YOUR INSTRUCTIONS
From the entries below, count the lines holding the word "multi" and give nothing but the number.

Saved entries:
◇ ◇ ◇ ◇

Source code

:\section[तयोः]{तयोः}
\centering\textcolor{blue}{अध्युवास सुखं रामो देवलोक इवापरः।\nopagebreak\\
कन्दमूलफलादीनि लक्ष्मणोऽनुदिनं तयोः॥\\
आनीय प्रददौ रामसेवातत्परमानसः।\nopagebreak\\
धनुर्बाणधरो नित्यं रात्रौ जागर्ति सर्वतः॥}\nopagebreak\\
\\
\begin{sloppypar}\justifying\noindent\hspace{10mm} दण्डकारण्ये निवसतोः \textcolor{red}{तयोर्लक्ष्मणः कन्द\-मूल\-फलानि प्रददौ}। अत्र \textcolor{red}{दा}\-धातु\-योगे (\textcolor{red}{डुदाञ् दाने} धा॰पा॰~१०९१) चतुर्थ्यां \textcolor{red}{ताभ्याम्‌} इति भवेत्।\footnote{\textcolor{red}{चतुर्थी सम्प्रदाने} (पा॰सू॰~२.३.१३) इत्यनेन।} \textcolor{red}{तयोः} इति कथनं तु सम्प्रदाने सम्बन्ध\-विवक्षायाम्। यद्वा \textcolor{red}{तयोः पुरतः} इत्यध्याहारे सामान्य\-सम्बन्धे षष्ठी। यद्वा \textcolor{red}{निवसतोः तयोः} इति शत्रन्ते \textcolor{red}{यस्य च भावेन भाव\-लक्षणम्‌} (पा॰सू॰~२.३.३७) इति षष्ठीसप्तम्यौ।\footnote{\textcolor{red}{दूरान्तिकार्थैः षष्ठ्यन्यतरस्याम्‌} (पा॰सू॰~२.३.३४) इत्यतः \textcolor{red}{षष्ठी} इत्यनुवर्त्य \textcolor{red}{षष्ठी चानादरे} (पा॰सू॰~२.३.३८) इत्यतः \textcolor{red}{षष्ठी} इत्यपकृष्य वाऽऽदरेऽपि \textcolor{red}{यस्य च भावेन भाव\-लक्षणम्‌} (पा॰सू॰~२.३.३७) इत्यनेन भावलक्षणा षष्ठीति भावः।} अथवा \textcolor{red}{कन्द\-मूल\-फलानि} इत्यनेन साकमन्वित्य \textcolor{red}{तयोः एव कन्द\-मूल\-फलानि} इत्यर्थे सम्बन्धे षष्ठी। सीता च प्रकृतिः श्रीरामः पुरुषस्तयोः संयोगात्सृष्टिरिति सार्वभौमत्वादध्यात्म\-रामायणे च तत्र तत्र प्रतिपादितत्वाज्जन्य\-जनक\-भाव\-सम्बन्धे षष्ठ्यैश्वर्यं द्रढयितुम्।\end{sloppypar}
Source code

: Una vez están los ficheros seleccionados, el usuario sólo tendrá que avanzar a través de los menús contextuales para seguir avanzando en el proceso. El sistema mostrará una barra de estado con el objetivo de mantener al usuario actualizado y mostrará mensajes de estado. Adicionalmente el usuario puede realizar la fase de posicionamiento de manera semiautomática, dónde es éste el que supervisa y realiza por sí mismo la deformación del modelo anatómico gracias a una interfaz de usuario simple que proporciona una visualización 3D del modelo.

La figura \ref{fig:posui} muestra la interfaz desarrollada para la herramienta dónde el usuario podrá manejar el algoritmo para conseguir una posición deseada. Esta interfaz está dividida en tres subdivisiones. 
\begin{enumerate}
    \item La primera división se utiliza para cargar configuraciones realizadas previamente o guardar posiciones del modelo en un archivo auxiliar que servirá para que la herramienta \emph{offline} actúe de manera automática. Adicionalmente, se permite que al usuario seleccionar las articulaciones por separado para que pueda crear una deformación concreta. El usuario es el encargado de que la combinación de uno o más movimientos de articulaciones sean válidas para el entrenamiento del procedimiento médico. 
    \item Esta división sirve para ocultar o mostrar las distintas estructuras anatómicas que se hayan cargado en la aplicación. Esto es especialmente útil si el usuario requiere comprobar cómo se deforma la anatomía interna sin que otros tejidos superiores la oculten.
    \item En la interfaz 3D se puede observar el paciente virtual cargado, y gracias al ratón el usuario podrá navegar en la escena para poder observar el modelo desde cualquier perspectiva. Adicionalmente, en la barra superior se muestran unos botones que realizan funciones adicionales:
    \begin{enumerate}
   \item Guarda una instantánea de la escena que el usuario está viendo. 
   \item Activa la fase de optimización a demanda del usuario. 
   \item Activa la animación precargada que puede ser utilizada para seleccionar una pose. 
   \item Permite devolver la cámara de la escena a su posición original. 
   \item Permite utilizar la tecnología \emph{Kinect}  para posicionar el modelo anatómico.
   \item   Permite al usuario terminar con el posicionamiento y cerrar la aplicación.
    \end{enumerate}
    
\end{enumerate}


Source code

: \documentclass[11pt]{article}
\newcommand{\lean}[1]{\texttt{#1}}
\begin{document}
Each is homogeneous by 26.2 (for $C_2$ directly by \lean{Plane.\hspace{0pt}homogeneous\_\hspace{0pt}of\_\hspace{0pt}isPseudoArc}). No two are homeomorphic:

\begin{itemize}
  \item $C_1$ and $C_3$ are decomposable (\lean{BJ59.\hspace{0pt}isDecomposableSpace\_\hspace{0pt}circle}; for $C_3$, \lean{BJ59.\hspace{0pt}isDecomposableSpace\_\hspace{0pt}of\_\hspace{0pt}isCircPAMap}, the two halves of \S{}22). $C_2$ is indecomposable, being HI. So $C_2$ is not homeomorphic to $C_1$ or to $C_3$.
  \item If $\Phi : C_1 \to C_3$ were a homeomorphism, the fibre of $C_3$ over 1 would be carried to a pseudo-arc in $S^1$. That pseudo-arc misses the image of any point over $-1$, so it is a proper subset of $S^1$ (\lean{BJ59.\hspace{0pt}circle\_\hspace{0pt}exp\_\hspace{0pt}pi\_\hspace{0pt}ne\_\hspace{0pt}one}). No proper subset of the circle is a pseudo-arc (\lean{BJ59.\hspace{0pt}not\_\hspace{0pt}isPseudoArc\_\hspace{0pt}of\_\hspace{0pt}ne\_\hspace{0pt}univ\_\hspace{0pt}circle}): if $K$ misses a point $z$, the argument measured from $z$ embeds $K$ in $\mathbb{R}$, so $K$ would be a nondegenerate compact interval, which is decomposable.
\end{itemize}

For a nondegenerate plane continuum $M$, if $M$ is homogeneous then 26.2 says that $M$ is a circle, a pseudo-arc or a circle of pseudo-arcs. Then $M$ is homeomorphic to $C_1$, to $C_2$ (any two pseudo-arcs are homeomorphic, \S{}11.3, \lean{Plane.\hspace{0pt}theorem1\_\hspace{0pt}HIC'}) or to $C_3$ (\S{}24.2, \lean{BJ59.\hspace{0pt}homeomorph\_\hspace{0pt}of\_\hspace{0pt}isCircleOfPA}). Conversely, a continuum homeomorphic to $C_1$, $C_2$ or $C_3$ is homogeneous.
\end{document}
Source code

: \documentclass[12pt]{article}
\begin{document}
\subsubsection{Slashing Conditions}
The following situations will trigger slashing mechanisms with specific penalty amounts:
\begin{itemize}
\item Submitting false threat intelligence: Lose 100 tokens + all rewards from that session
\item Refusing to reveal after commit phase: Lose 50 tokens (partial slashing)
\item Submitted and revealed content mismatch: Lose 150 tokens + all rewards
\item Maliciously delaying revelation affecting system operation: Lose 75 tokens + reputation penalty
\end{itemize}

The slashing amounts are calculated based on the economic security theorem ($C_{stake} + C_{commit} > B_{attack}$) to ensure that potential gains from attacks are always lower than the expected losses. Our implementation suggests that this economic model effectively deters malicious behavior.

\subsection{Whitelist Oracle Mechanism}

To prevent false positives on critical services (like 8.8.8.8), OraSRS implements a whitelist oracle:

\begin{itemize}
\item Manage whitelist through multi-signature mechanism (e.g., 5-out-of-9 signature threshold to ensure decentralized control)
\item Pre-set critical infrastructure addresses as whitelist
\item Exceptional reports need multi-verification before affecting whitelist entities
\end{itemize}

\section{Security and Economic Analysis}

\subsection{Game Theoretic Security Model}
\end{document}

◇ ◇ ◇ ◇

EXPECTED OUTPUT
2